- _EXERCISE GOAL_: Filter the entries for the string "移除原因". Copy each line that has it.

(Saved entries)
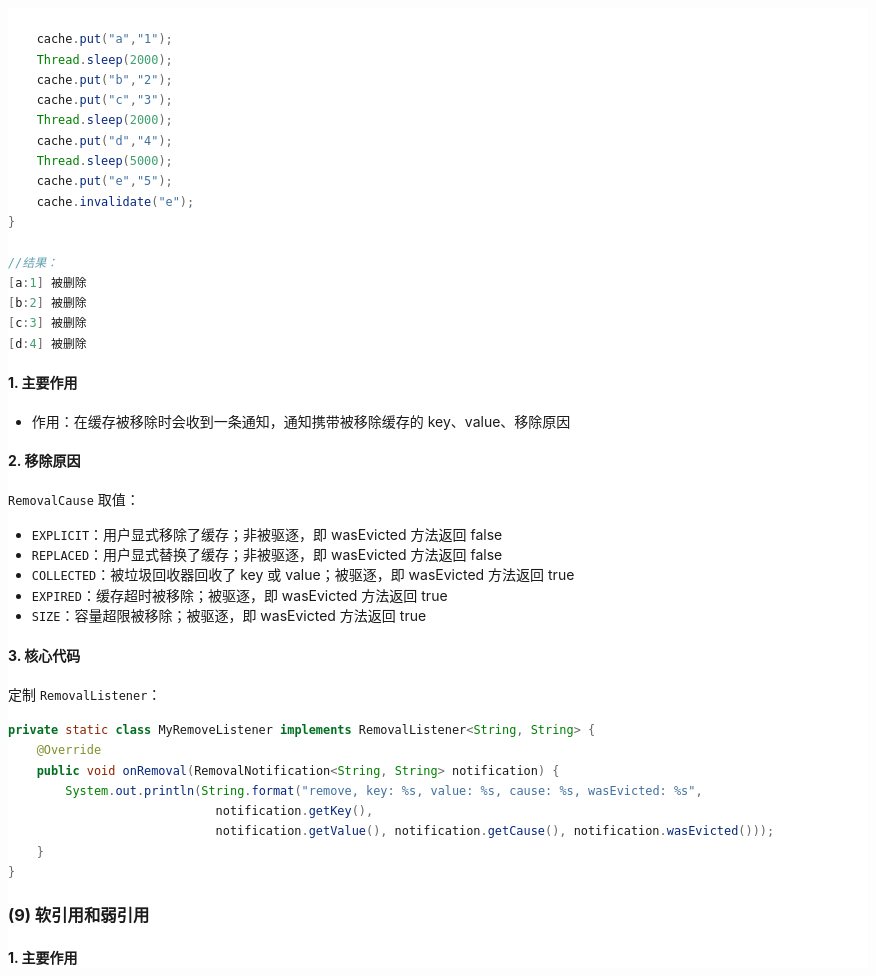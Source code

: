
 ```java

    cache.put("a","1");
    Thread.sleep(2000);
    cache.put("b","2");
    cache.put("c","3");
    Thread.sleep(2000);
    cache.put("d","4");
    Thread.sleep(5000);
    cache.put("e","5");
    cache.invalidate("e");
}

//结果：
[a:1] 被删除
[b:2] 被删除
[c:3] 被删除
[d:4] 被删除
```



#### 1. 主要作用

- 作用：在缓存被移除时会收到一条通知，通知携带被移除缓存的 key、value、移除原因

#### 2. 移除原因

`RemovalCause` 取值：

- `EXPLICIT`：用户显式移除了缓存；非被驱逐，即 wasEvicted 方法返回 false
- `REPLACED`：用户显式替换了缓存；非被驱逐，即 wasEvicted 方法返回 false
- `COLLECTED`：被垃圾回收器回收了 key 或 value；被驱逐，即 wasEvicted 方法返回 true
- `EXPIRED`：缓存超时被移除；被驱逐，即 wasEvicted 方法返回 true
- `SIZE`：容量超限被移除；被驱逐，即 wasEvicted 方法返回 true

#### 3. 核心代码

定制 `RemovalListener`：

```java
private static class MyRemoveListener implements RemovalListener<String, String> {
    @Override
    public void onRemoval(RemovalNotification<String, String> notification) {
        System.out.println(String.format("remove, key: %s, value: %s, cause: %s, wasEvicted: %s", 
                             notification.getKey(), 
                             notification.getValue(), notification.getCause(), notification.wasEvicted()));
    }
}
```

### (9) 软引用和弱引用

#### 1. 主要作用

- _ANSWER AREA_:
- 作用：在缓存被移除时会收到一条通知，通知携带被移除缓存的 key、value、移除原因
#### 2. 移除原因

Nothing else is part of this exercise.